La journée a été maussade et le soir tombe vite en cette période la plus sombre de l’année. Il fait déjà nuit profonde vers 19h. Un crachin rend glissant les trottoirs du boulevard de la Petite Ceinture à Bruxelles. Les derniers navetteurs s’engouffrent rapidement dans l’entrée principale de la station de métro Botanique où les voyageurs se font plus rares. Quelques sans-abri sont assis. Ils ont l’air d’attendre quelque chose. Certains, plus enhardis ou plus habitués, s’approchent du couloir qui mène à l’autre entrée de la station, côté Tour des Finances, au-delà du boulevard. Là, des hommes et femmes vêtus du gilet vert fluo Opération Thermos s’affairent, dressent des tables, établissent des lignes d’attente. Un panneau prévient : « Cet accès est fermé tous les jours de 19h30 à 22h du 01/11 au 30/04 pour permettre la distribution de repas à emporter aux plus démunis. » C’est le signal. En quelques instants, des dizaines de personnes s’installent dans la file. Tout est calme et bien organisé. Il y a des retrouvailles entre les bénévoles de l’association et certains bénéficiaires des repas qu’ils vont distribuer. Des sourires s’échangent. 

UNE CERTAINE EXPERTISE

« C’est vrai qu’on a une certaine expertise en la matière, ce qui permet d’ailleurs d’accueillir au mieux les personnes à qui nous nous adressons », reconnaît l’une des responsables, Céline Vivier. Tout en parlant, elle salue l’un ou l’autre au passage, est interrompue par une demande particulière, attentive au moindre besoin, à l’instar de tous les bénévoles présents ce soir-là. « À l’origine, poursuit-elle, c’est une troupe scoute qui a mis sur pied ce genre d’opérations.

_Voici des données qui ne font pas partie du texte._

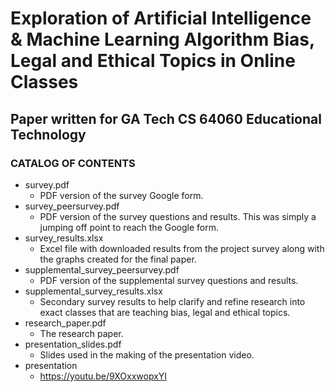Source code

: # Exploration of Artificial Intelligence & Machine Learning Algorithm Bias, Legal and Ethical Topics in Online Classes
## Paper written for GA Tech CS 64060 Educational Technology


### CATALOG OF CONTENTS
* survey.pdf
  - PDF version of the survey Google form.
* survey_peersurvey.pdf
  - PDF version of the survey questions and results. This was simply a jumping off point to reach the Google form.
* survey_results.xlsx
  - Excel file with downloaded results from the project survey along with the graphs created for the final paper.
* supplemental_survey_peersurvey.pdf
  - PDF version of the supplemental survey questions and results.
* supplemental_survey_results.xlsx
  - Secondary survey results to help clarify and refine research into exact classes that are teaching bias, legal and ethical topics.
* research_paper.pdf
  - The research paper.
* presentation_slides.pdf
  - Slides used in the making of the presentation video.
* presentation
  - https://youtu.be/9XOxxwopxYI
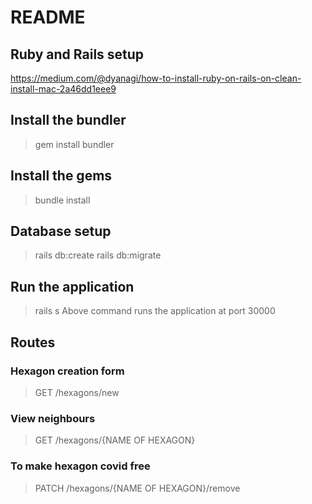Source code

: # README

## Ruby and Rails setup
https://medium.com/@dyanagi/how-to-install-ruby-on-rails-on-clean-install-mac-2a46dd1eee9

## Install the bundler
> gem install bundler

## Install the gems
> bundle install

## Database setup
> rails db:create
> rails db:migrate

## Run the application
> rails s
Above command runs the application at port 30000

## Routes
### Hexagon creation form 
> GET /hexagons/new
### View neighbours
> GET /hexagons/{NAME OF HEXAGON}
### To make hexagon covid free
> PATCH /hexagons/{NAME OF HEXAGON}/remove
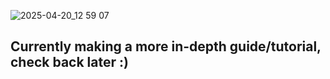 ![2025-04-20_12 59 07](https://github.com/user-attachments/assets/1e60aaf8-4aab-41ff-98e4-cd918e1dfc1b)

## Currently making a more in-depth guide/tutorial, check back later :)
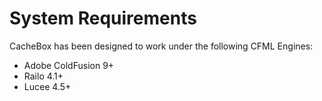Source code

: # System Requirements

CacheBox has been designed to work under the following CFML Engines:

* Adobe ColdFusion 9+
* Railo 4.1+
* Lucee 4.5+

Dans le cadre d’une de leurs activités, un soir, en passant par la Gare Centrale, les scouts ont aperçu de nombreux sans-abri qui avaient froid et avaient l’air de ne pas être bien. Ils ont alors eu l’idée de leur apporter du café dans des thermos, d’où le nom de l’association. Ils leur ont aussi fourni des sandwichs. Constatant le bien-fondé de leur démarche et le bon accueil reçu de la part d’un nombre important de personnes concernées, ils sont revenus à plusieurs reprises. Il faut rappeler que c’était l’époque où les Restos du cœur se créaient un peu partout, faisant prendre conscience de la grande précarité des gens de la rue. »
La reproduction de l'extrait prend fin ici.